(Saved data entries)
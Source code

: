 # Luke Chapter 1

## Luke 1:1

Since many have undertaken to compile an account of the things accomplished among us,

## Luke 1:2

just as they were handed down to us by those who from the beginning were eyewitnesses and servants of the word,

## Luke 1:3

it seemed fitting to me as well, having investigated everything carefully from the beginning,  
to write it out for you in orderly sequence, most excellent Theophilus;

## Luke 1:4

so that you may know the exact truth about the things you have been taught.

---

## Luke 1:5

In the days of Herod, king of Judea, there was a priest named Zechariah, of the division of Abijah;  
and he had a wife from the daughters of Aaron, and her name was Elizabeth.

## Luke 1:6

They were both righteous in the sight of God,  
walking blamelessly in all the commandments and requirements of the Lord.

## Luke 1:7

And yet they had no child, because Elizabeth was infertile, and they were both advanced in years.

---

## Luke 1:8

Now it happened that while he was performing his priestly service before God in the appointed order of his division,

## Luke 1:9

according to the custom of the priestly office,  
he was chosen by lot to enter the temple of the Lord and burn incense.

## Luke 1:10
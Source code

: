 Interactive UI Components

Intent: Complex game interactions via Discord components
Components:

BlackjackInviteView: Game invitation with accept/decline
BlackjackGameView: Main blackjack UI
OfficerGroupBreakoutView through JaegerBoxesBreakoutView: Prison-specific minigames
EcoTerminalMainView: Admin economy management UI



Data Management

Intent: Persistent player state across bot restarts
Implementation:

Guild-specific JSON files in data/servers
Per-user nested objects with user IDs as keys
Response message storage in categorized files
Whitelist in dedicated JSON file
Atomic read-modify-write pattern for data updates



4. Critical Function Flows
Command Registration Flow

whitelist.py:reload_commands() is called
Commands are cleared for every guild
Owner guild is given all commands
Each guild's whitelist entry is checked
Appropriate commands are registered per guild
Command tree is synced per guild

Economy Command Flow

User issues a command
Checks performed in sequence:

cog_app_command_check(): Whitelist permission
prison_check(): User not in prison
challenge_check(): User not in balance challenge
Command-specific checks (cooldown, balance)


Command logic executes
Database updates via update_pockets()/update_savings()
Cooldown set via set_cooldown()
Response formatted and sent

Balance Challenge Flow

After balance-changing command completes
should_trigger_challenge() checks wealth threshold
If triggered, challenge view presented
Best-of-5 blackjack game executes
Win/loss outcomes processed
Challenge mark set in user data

= Task brief =
Using the data above, reproduce exactly the lines from the line that contains "They were both righteous" through the line that contains "Now it happened", including both.

= Output for this task =
They were both righteous in the sight of God,  
walking blamelessly in all the commandments and requirements of the Lord.

## Luke 1:7

And yet they had no child, because Elizabeth was infertile, and they were both advanced in years.

---

## Luke 1:8

Now it happened that while he was performing his priestly service before God in the appointed order of his division,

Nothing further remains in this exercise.